WORK INSTRUCTIONS: Go through the entries below and pick out every line with "promedio".

DATA EXCERPTS:
····················
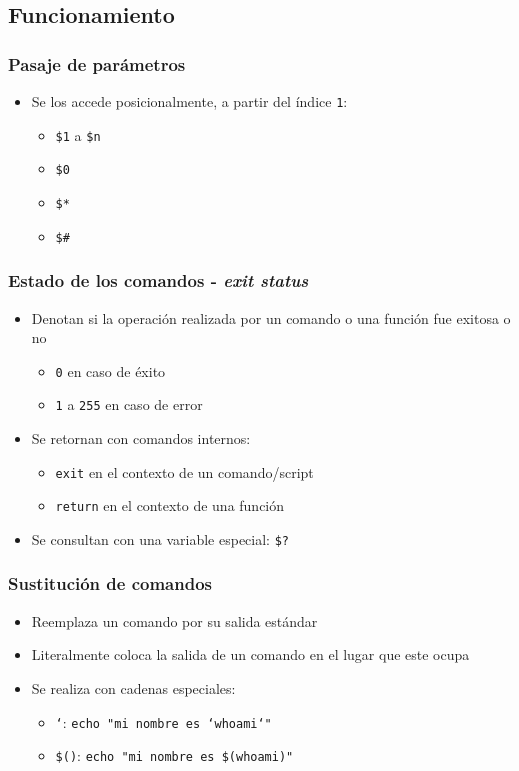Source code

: \subsection{Funcionamiento}

\begin{frame}
  \frametitle{Pasaje de parámetros}
  \begin{itemize}
    \item Se los accede posicionalmente, a partir del índice \texttt{1}:
    \begin{itemize}
      \item \texttt{\$1} a \texttt{\$n}
      \item \texttt{\$0}
      \item \texttt{\$*}
      \item \texttt{\$\#}
    \end{itemize}
  \end{itemize}
\end{frame}

\begin{frame}
  \frametitle{Estado de los comandos - \textit{exit status}}
  \begin{itemize}
    \item Denotan si la operación realizada por un comando o una función
      fue exitosa o no
      \begin{itemize}
        \item \texttt{0} en caso de éxito
        \item \texttt{1} a \texttt{255} en caso de error
      \end{itemize}
    \item Se retornan con comandos internos:
    \begin{itemize}
      \item \texttt{exit} en el contexto de un comando/script
      \item \texttt{return} en el contexto de una función
    \end{itemize}
    \item Se consultan con una variable especial: \texttt{\$?}
  \end{itemize}
\end{frame}

\begin{frame}
  \frametitle{Sustitución de comandos}
  \begin{itemize}
    \item Reemplaza un comando por su salida estándar
    \item Literalmente coloca la salida de un comando en el lugar que
      este ocupa
    \item Se realiza con cadenas especiales:
    \begin{itemize}
      \item \texttt{`}: \texttt{echo \string"mi nombre es `whoami`\string"}
      \item \texttt{\$()}: \texttt{echo \string"mi nombre es \$(whoami)\string"}
    \end{itemize}
  \end{itemize}
\end{frame}

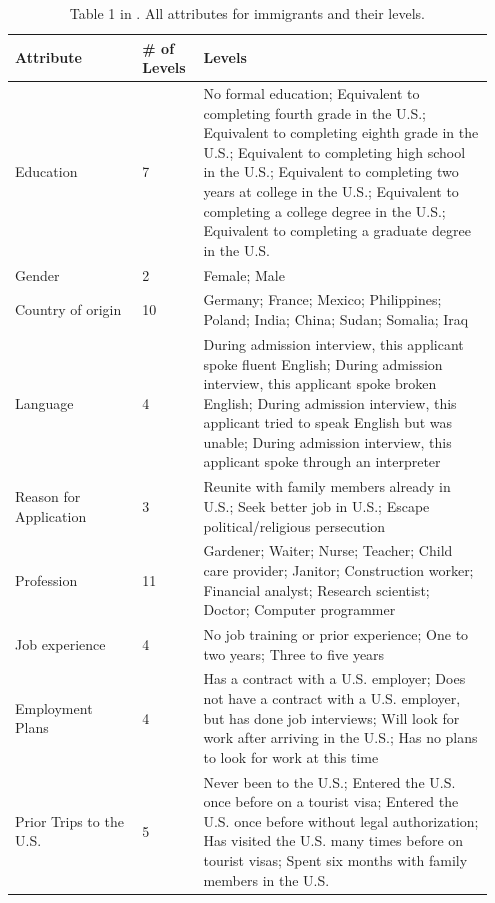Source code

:  \begin{table}[ht!]
    \centering\small
    \begin{tabular}{|p{0.25\linewidth}|p{0.12\linewidth}| p{0.58\linewidth}|}
    \hline
    Attribute &\# of Levels & Levels\\
     \hline
    Education & 7 & No formal education; Equivalent to completing fourth grade in the U.S.; Equivalent to completing eighth grade in the U.S.; Equivalent to completing high school in the U.S.; Equivalent to completing two years at college in the U.S.; Equivalent to completing a college degree in the U.S.; Equivalent to completing a graduate degree in the U.S.\\
    Gender & 2 & Female; Male\\
    Country of origin & 10 & Germany; France; Mexico; Philippines; Poland; India; China; Sudan; Somalia; Iraq\\
    Language & 4 & During admission interview, this applicant spoke fluent English; During admission interview, this applicant spoke broken English; During admission interview, this applicant tried to speak English but was unable; During admission interview, this applicant spoke through an interpreter\\
    Reason for Application & 3 &  Reunite with family members already in U.S.; Seek better job in U.S.; Escape political/religious persecution\\
    Profession & 11 & Gardener; Waiter; Nurse; Teacher; Child care provider; Janitor; Construction worker; Financial analyst; Research scientist; Doctor; Computer programmer\\
    Job experience & 4 & No job training or prior experience; One to two years; Three to five years\\
    Employment Plans & 4 & Has a contract with a U.S. employer; Does not have a contract with a U.S. employer, but has done job interviews; Will look for work after arriving in the U.S.; Has no plans to look for work at this time\\
    Prior Trips to the U.S. & 5 & Never been to the U.S.; Entered the U.S. once before on a tourist visa; Entered the U.S. once before without legal authorization; Has visited the U.S. many times before on tourist visas; Spent six months with family members in the U.S.\\
    \hline
    \end{tabular}\caption{Table 1 in \cite{hainmueller2015hidden}. All attributes for immigrants and their levels.}\label{tab:attributes}
\end{table}

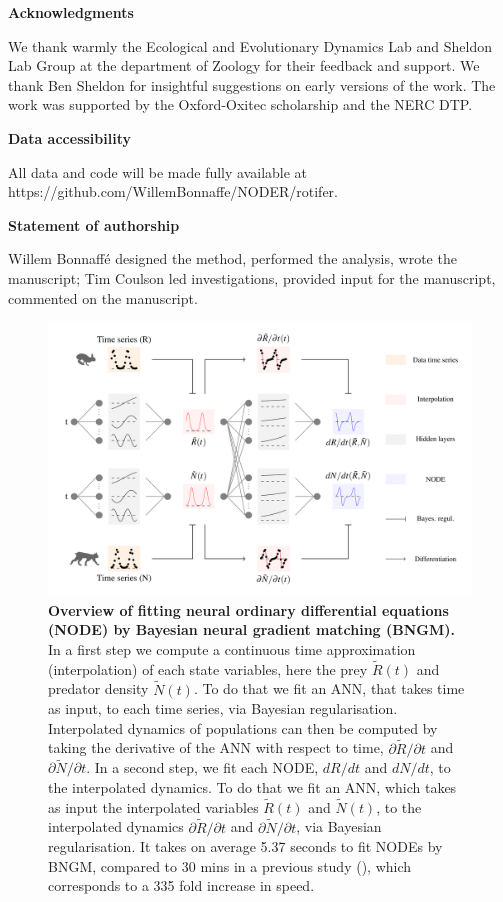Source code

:\documentclass[11pt, oneside]{article}
\begin{document}
\textbf{Acknowledgments}

We thank warmly the Ecological and Evolutionary Dynamics Lab and Sheldon Lab Group at the department of Zoology for their feedback and support.
We thank Ben Sheldon for insightful suggestions on early versions of the work.
The work was supported by the Oxford-Oxitec scholarship and the NERC DTP.

\textbf{Data accessibility}

All data and code will be made fully available at https://github.com/WillemBonnaffe/NODER/rotifer.

\textbf{Statement of authorship}

Willem Bonnaff\'e designed the method, performed the analysis, wrote the manuscript; 
Tim Coulson led investigations, provided input for the manuscript, commented on the manuscript.

\printbibliography 

\newpage
{}

\newpage
\begin{figure}[H]
\includegraphics[width=\linewidth,page=1]{figures/main.pdf}
\caption{
    \textbf{Overview of fitting neural ordinary differential equations (NODE) by Bayesian neural gradient matching (BNGM).}
    In a first step we compute a continuous time approximation (interpolation) of each state variables, here the prey $\tilde{R}(t)$ and predator density $\tilde{N}(t)$.
    To do that we fit an ANN, that takes time as input, to each time series, via Bayesian regularisation.
    Interpolated dynamics of populations can then be computed by taking the derivative of the ANN with respect to time, $\partial\tilde{R}/\partial t$ and $\partial\tilde{N}/\partial t$.
    In a second step, we fit each NODE, $dR/dt$ and $dN/dt$, to the interpolated dynamics.
    To do that we fit an ANN, which takes as input the interpolated variables $\tilde{R}(t)$ and $\tilde{N}(t)$, to the interpolated dynamics $\partial\tilde{R}/\partial t$ and $\partial\tilde{N}/\partial t$, via Bayesian regularisation.
    It takes on average 5.37 seconds to fit NODEs by BNGM, compared to 30 mins in a previous study (\cite{Bonnaffe2021a}), which corresponds to a 335 fold increase in speed.
}
\end{figure}
\newpage
\end{document}
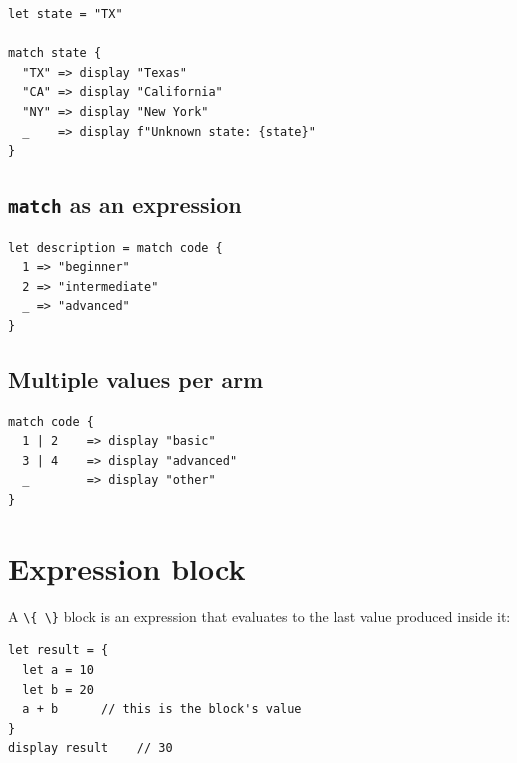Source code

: \begin{lstlisting}
let state = "TX"

match state {
  "TX" => display "Texas"
  "CA" => display "California"
  "NY" => display "New York"
  _    => display f"Unknown state: {state}"
}
\end{lstlisting}

\subsection*{\texttt{match} as an expression}

\begin{lstlisting}
let description = match code {
  1 => "beginner"
  2 => "intermediate"
  _ => "advanced"
}
\end{lstlisting}

\subsection*{Multiple values per arm}

\begin{lstlisting}
match code {
  1 | 2    => display "basic"
  3 | 4    => display "advanced"
  _        => display "other"
}
\end{lstlisting}

\section{Expression block}

A \lstinline|\{ \}| block is an expression that evaluates to the last
value produced inside it:

\begin{lstlisting}
let result = {
  let a = 10
  let b = 20
  a + b      // this is the block's value
}
display result    // 30
\end{lstlisting}
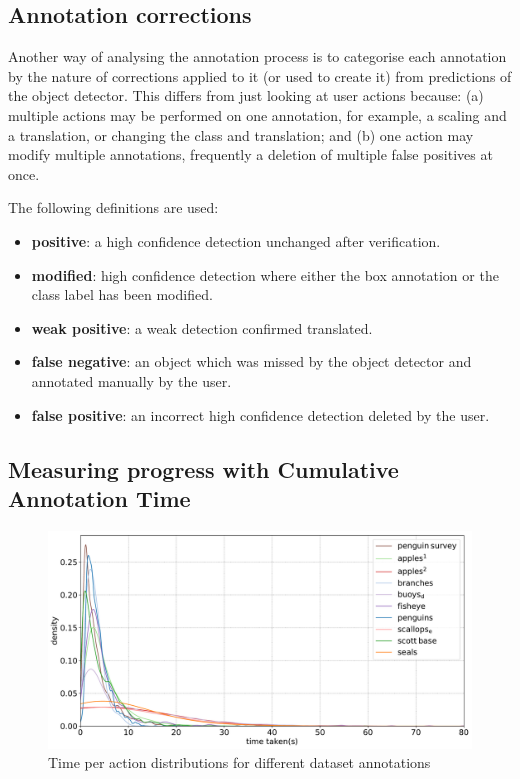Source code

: \subsection{Annotation corrections}
\label{sec:corrections}

Another way of analysing the annotation process is to categorise each annotation by the nature of corrections applied to it (or used to create it) from predictions of the object detector. This differs from just looking at user actions because: (a) multiple actions may be performed on one annotation, for example, a scaling and a translation, or changing the class and translation; and (b) one action may modify multiple annotations, frequently a deletion of multiple false positives at once.

The following definitions are used:

\begin{itemize}
    \item {\bf positive}: a high confidence detection unchanged after verification.
    \item {\bf modified}: high confidence detection where either the box annotation or the class label has been modified.
    \item {\bf weak positive}: a weak detection confirmed translated.    
    \item {\bf false negative}: an object which was missed by the object detector and annotated manually by the user.    
    \item {\bf false positive}: an incorrect high confidence detection deleted by the user.
\end{itemize}

\subsection{Measuring progress with Cumulative Annotation Time}
\label{sec:ann_time}

\begin{figure}[ht!] 
\centering
  \includegraphics[width=1.0\linewidth]{charts/summaries/time_density.pdf}
  \caption{Time per action distributions for different dataset annotations}
  \label{fig:annotation_time_density}
\end{figure}

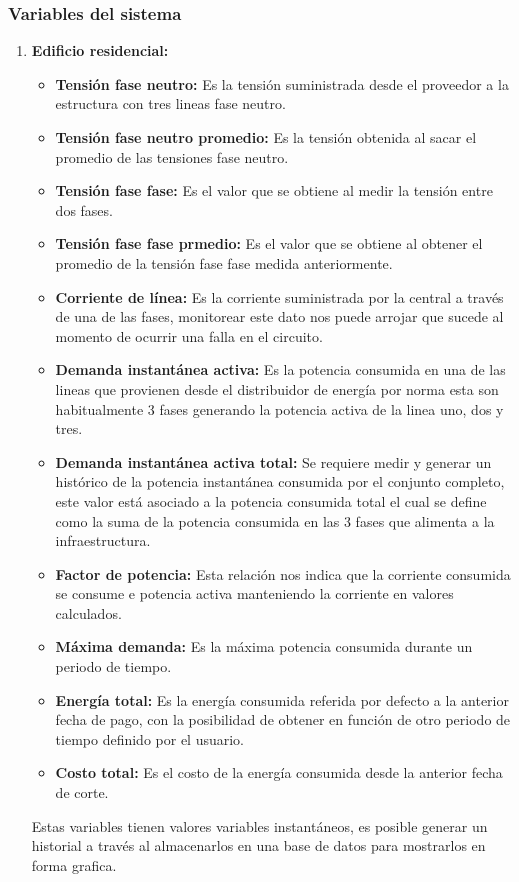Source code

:     \subsubsection{Variables del sistema}
    \begin{enumerate}
        \item \textbf{Edificio residencial:}

        \begin{itemize}
            \item \textbf{Tensión fase neutro:} Es la tensión suministrada desde el proveedor a la estructura con tres lineas fase
            neutro.
            \item \textbf{Tensión fase neutro promedio:} Es la tensión obtenida al sacar el promedio de las tensiones fase neutro.
            \item \textbf{Tensión fase fase:} Es el valor que se obtiene al medir la tensión entre dos fases.
            \item \textbf{Tensión fase fase prmedio:} Es el valor que se obtiene al obtener el promedio de la tensión fase fase medida anteriormente.
            \item \textbf{Corriente de línea:} Es la corriente suministrada por la central a través de una de las fases, monitorear
            este dato nos puede arrojar que sucede al momento de ocurrir una falla en el circuito.
            \item \textbf{Demanda instantánea activa:} Es la potencia consumida en una de las lineas que provienen desde el 
            distribuidor de energía por norma esta son habitualmente 3 fases generando la potencia activa de la linea uno, dos 
            y tres.
            \item \textbf{Demanda instantánea  activa total:} Se requiere medir y generar un histórico de la potencia instantánea consumida 
            por el conjunto completo, este valor está asociado a la potencia consumida total el cual se define como la suma de 
            la potencia consumida en las 3 fases que alimenta a la infraestructura. 
            \item \textbf{Factor de potencia:} Esta relación nos indica que la corriente consumida se consume e potencia activa 
            manteniendo la corriente en valores calculados.
            \item \textbf{Máxima demanda:} Es la máxima potencia consumida durante un periodo de tiempo.
            \item \textbf{Energía total:} Es la energía consumida referida por defecto a la anterior fecha de pago, con la posibilidad 
            de obtener en función de otro periodo de tiempo definido por el usuario. 
            \item \textbf{Costo total:} Es el costo de la energía consumida desde la anterior fecha de corte.
        \end{itemize}
        Estas variables tienen valores variables instantáneos, es posible generar un historial a través al almacenarlos en una 
        base de datos para mostrarlos en forma grafica.


\end{enumerate}
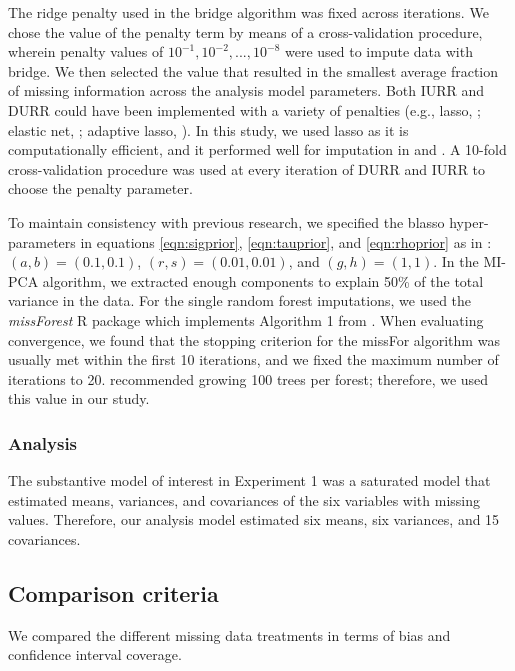 	The ridge penalty used in the bridge algorithm was fixed across iterations.
	We chose the value of the penalty term by means of a cross-validation procedure, wherein penalty values of $10^{-1}, 10^{-2}, ..., 10^{-8}$ were used to impute data with bridge. We then selected the value that resulted in the smallest average fraction of missing information
	\citep[FMI;][eq. 3.1.10]{rubin:1987} across the analysis model parameters. Both IURR and DURR could have been implemented with a variety of penalties (e.g., lasso, \citealp{tibshirani:1996}; elastic net, \citealp{zouHastie:2005}; adaptive lasso, \citealp{zou:2006}).
	In this study, we used lasso as it is computationally efficient, 
	and it performed well for imputation in \cite{zhaoLong:2016} and \cite{dengEtAl:2016}.
	A 10-fold cross-validation procedure was used at every iteration of DURR and IURR to choose the penalty parameter.

	To maintain consistency with previous research, we specified the blasso hyper-parameters in equations 
	\eqref{eqn:sigprior}, \eqref{eqn:tauprior}, and \eqref{eqn:rhoprior} as in \cite{zhaoLong:2016}: 
	$(a,b)=(0.1, 0.1)$, $(r,s)=(0.01, 0.01)$, and $(g,h)=(1,1)$.
	In the MI-PCA algorithm, we extracted enough components to explain 50\% of the total variance in the data.
	For the single random forest imputations, we used the \emph{missForest} R package 
	\citep{missForest} which implements Algorithm 1 from \cite{stekhovenBuhlmann:2011}.
	When evaluating convergence, we found that the stopping criterion for the missFor algorithm was usually met within the first 10 iterations, and we fixed the maximum number of iterations to 20.
	\cite{stekhovenBuhlmann:2011} recommended growing 100 trees per forest; therefore, we used this value in our study.

\subsubsection{Analysis}
	The substantive model of interest in Experiment 1 was a saturated model that estimated means,
	variances, and covariances of the six variables with missing values.
	Therefore, our analysis model estimated six means, six variances, and 15 covariances.

\subsection{Comparison criteria} \label{criteria}

	We compared the different missing data treatments in terms of bias and confidence interval coverage.

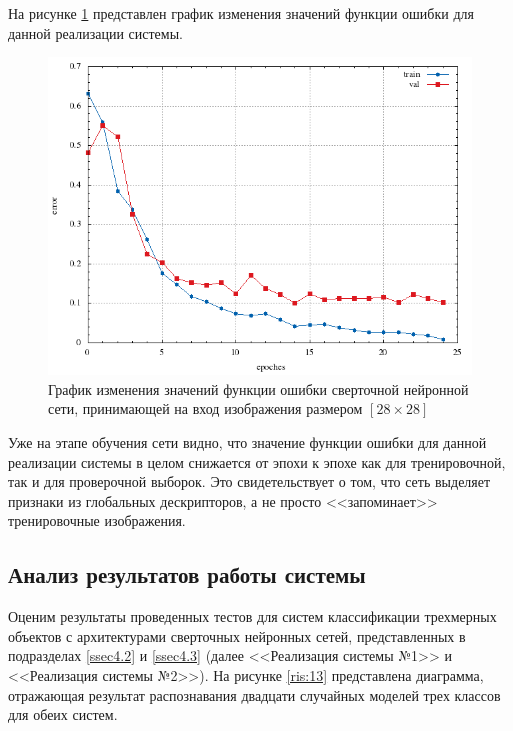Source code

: \documentclass[14pt]{article}
\numberwithin{figure}{section}
\numberwithin{equation}{section}
\begin{document}
На рисунке \ref{ris:12} представлен график изменения значений функции ошибки для данной реализации системы.
\begin{figure}[h]
   \begin{center}
       \includegraphics[scale=0.95] {12.JPG}
       \caption{График изменения значений функции ошибки сверточной нейронной сети, принимающей на вход изображения размером $[28 \times 28]$}
       \label{ris:12}
   \end{center}
\end{figure}
Уже на этапе обучения сети видно, что значение функции ошибки для данной реализации системы в целом снижается от эпохи к эпохе как для тренировочной, так и для проверочной выборок. Это свидетельствует о том, что сеть выделяет признаки из глобальных дескрипторов, а не просто <<запоминает>> тренировочные изображения.

\subsection{Анализ результатов работы системы}\label{ssec4.4}

Оценим результаты проведенных тестов для систем классификации трехмерных объектов с архитектурами сверточных нейронных сетей, представленных в подразделах \ref{ssec4.2} и \ref{ssec4.3} (далее <<Реализация системы №1>> и <<Реализация системы №2>>). На рисунке \ref{ris:13} представлена диаграмма, отражающая результат распознавания двадцати случайных моделей трех классов для обеих систем.
\end{document}
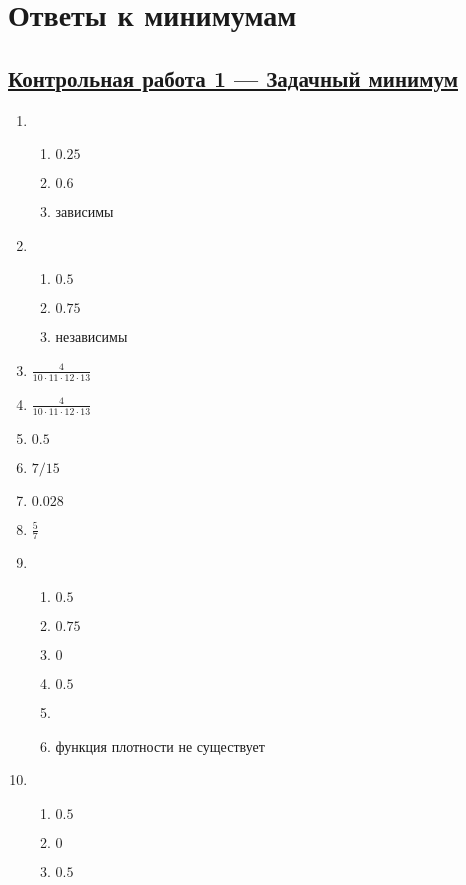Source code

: \thispagestyle{empty}
\section{Ответы к минимумам}

\subsection[Кр 1]{\hyperref[sec:minimum_kr_01]{Контрольная работа 1 — Задачный минимум}}
\label{sec:sol_minimum_kr_01}



\begin{multicols}{2}
\begin{enumerate}
	\item
			\begin{enumerate}
				\item $0.25$
				\item $0.6$
				\item зависимы
			\end{enumerate}
	\item %
			\begin{enumerate}
				\item $0.5$
				\item $0.75$
				\item независимы
			\end{enumerate}
	\item $\frac{4}{10 \cdot 11 \cdot 12 \cdot 13}$
	\item $\frac{4}{10 \cdot 11 \cdot 12 \cdot 13}$
	\item $0.5$
	\item $7/15$
	\item $0.028$
	\item $\frac{5}{7}$
	\item %
			\begin{enumerate}
				\item $0.5$
				\item $0.75$
				\item $0$
				\item $0.5$
				\item
				\item функция плотности не существует
			\end{enumerate}
	\item %
			\begin{enumerate}
				\item $0.5$
				\item $0$
				\item $0.5$

\end{enumerate}
\end{enumerate}
\end{multicols}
····················
ANSWER SPACE:
            \item \textbf{Tensión fase neutro promedio:} Es la tensión obtenida al sacar el promedio de las tensiones fase neutro.
            \item \textbf{Tensión fase fase prmedio:} Es el valor que se obtiene al obtener el promedio de la tensión fase fase medida anteriormente.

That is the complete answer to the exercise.